(Saved entries)

---

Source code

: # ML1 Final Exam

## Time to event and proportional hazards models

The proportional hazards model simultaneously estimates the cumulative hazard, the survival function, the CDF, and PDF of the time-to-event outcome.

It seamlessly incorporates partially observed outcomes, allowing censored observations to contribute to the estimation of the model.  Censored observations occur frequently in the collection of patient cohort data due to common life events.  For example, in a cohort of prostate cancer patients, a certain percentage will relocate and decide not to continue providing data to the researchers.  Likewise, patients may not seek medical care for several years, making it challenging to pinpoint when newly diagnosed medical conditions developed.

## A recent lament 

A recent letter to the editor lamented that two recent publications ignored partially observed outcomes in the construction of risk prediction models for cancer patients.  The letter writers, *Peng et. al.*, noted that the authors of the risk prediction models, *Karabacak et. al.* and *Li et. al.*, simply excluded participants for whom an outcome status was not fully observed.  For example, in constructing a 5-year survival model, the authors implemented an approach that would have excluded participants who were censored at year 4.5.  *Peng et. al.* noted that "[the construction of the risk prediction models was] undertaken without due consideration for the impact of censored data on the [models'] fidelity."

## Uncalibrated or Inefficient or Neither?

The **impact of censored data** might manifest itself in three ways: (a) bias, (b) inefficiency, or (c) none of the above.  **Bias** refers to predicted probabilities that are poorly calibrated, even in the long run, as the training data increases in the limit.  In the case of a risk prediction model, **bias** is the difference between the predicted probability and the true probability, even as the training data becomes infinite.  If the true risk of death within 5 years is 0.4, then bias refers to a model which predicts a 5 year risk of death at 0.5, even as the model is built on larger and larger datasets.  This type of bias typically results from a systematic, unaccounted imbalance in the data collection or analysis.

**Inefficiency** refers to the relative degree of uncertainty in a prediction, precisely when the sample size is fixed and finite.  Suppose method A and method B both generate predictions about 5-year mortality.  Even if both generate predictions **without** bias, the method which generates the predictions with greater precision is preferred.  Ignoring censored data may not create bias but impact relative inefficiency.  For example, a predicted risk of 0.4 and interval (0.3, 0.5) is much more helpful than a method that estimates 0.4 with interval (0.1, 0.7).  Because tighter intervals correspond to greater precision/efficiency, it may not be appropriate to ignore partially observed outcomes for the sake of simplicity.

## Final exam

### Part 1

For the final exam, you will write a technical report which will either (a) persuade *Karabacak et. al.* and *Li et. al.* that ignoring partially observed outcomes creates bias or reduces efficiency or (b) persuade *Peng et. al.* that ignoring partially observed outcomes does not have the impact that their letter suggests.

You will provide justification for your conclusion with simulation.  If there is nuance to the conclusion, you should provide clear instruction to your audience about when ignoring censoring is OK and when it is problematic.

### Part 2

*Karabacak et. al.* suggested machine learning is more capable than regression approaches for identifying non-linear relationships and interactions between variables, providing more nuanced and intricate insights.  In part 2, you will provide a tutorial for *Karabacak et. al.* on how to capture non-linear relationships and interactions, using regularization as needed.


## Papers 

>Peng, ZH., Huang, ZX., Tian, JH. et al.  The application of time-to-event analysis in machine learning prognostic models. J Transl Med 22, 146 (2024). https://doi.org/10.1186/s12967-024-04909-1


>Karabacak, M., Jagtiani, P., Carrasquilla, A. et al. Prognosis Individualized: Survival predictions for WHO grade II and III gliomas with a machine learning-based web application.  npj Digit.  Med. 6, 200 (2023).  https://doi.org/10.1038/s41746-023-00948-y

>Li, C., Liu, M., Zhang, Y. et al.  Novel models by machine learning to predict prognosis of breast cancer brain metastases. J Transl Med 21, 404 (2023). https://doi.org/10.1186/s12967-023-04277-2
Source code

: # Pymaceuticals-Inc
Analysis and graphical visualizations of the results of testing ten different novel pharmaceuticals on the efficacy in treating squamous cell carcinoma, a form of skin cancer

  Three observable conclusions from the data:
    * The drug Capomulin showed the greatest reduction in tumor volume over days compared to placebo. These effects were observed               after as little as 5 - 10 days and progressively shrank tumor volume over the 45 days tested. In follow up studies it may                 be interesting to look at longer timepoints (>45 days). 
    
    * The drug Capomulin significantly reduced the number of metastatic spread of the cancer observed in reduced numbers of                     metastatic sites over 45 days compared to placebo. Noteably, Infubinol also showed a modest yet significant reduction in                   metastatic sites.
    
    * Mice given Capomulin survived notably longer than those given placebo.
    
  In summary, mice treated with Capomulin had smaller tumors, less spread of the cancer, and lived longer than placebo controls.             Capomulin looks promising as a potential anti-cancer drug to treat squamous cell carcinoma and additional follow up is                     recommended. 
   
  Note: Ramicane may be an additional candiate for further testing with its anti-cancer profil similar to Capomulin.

---

[Task prompt]:
Transcribe the entries above word for word, from the first line through the line containing "## A recent lament", and nothing else.

[Problem solution]:
Source code

: # ML1 Final Exam

## Time to event and proportional hazards models

The proportional hazards model simultaneously estimates the cumulative hazard, the survival function, the CDF, and PDF of the time-to-event outcome.

It seamlessly incorporates partially observed outcomes, allowing censored observations to contribute to the estimation of the model.  Censored observations occur frequently in the collection of patient cohort data due to common life events.  For example, in a cohort of prostate cancer patients, a certain percentage will relocate and decide not to continue providing data to the researchers.  Likewise, patients may not seek medical care for several years, making it challenging to pinpoint when newly diagnosed medical conditions developed.

## A recent lament 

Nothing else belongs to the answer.